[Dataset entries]
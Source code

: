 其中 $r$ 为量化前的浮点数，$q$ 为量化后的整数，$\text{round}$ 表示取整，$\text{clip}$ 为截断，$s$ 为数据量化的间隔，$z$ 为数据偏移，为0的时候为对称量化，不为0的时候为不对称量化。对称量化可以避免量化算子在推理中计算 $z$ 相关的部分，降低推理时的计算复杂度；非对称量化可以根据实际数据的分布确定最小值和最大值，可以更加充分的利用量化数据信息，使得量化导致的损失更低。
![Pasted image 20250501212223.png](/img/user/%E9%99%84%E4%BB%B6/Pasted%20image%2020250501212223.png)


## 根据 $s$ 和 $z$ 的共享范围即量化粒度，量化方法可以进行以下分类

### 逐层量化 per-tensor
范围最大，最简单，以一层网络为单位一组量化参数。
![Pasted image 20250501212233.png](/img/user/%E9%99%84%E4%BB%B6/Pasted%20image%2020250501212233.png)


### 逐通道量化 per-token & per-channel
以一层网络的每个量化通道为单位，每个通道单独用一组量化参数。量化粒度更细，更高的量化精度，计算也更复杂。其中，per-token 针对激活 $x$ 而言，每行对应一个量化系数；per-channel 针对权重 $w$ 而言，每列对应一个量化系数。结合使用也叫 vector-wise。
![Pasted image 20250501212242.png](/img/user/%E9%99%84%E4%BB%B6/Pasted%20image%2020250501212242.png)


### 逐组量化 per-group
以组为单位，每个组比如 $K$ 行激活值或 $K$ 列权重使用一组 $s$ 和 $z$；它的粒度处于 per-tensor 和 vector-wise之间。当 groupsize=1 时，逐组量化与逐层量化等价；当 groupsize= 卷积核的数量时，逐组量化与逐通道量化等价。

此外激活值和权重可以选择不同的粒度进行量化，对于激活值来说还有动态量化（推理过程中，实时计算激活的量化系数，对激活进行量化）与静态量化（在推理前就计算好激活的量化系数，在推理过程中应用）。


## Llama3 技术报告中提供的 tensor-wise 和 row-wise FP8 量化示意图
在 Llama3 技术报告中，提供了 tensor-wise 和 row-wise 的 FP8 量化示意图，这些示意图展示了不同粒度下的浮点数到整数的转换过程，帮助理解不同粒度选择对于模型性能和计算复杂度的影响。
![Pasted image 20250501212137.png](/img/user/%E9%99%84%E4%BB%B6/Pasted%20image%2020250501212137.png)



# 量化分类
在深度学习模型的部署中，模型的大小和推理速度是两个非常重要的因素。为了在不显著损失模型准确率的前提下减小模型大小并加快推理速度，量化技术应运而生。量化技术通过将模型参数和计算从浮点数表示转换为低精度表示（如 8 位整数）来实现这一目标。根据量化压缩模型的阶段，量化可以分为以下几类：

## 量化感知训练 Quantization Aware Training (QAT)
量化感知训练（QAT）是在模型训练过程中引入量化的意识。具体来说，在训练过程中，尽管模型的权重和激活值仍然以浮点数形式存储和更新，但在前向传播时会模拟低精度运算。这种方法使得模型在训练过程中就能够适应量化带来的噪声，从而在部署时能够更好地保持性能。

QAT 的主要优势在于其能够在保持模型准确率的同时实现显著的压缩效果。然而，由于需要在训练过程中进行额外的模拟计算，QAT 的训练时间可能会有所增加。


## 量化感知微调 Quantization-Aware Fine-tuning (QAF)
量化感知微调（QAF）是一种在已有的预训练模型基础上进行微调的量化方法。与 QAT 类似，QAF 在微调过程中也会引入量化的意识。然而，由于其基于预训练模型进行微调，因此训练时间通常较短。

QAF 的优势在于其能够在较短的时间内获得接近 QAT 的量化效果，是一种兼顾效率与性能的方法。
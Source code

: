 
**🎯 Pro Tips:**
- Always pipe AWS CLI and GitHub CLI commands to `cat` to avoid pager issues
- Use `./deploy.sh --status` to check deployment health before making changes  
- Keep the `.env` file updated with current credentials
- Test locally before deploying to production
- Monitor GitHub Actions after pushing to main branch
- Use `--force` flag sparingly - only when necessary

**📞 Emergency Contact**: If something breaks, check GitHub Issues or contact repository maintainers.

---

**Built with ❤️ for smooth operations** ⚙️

--

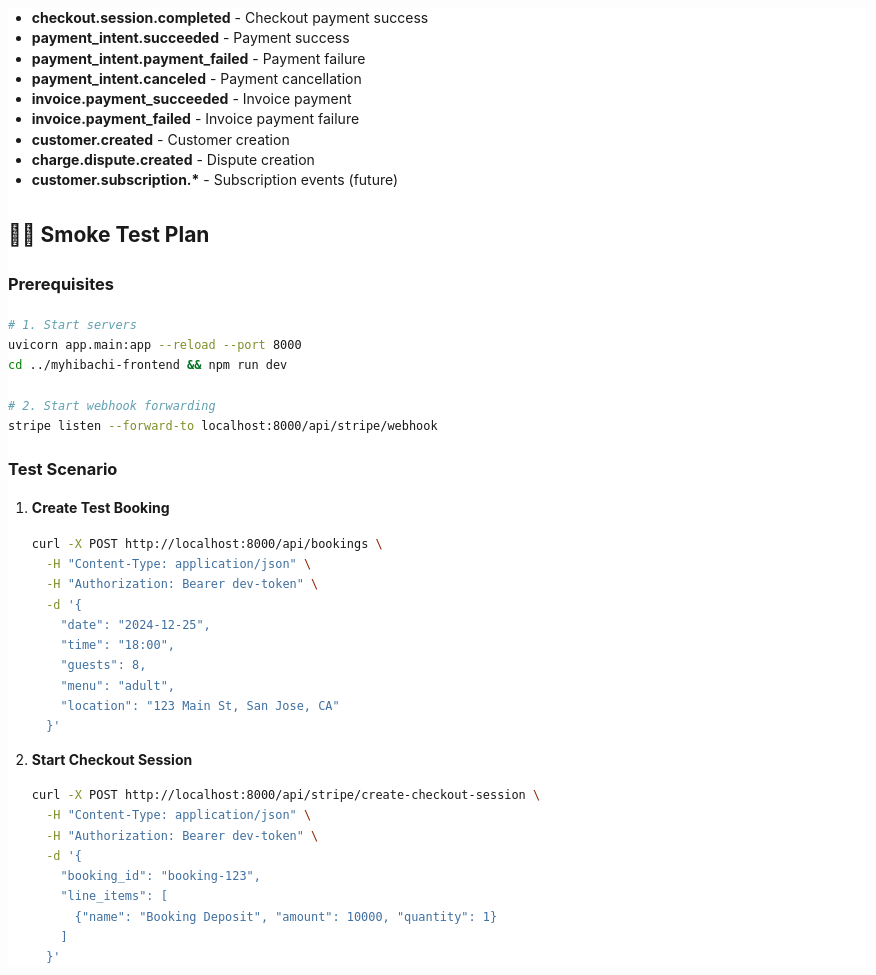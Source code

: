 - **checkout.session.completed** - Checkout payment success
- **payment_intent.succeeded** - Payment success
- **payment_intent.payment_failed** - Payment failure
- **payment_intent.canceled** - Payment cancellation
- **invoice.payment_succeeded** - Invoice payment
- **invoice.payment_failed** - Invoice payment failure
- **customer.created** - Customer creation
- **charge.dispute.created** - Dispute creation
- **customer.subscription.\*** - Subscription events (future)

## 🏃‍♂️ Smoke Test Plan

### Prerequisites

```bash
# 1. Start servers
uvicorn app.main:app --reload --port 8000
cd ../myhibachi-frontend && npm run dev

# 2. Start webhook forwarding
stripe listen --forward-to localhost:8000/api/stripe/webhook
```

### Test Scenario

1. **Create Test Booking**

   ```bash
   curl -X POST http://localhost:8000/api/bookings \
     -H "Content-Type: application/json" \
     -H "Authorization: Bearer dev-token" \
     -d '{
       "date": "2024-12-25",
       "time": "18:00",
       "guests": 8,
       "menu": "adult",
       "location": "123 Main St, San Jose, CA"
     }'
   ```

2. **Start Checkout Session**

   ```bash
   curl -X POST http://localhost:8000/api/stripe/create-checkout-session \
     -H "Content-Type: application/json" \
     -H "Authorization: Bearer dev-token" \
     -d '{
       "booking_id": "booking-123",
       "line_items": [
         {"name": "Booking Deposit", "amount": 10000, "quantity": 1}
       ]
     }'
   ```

• TASK GOAL: The stretch of entries above that starts with the line containing "before making changes" and goes on through the line containing "smooth operations** ⚙️" is to be transcribed exactly, and no other line is to be transcribed.

• SOLUTION FOR THIS EXERCISE:
- Use `./deploy.sh --status` to check deployment health before making changes  
- Keep the `.env` file updated with current credentials
- Test locally before deploying to production
- Monitor GitHub Actions after pushing to main branch
- Use `--force` flag sparingly - only when necessary

**📞 Emergency Contact**: If something breaks, check GitHub Issues or contact repository maintainers.

---

**Built with ❤️ for smooth operations** ⚙️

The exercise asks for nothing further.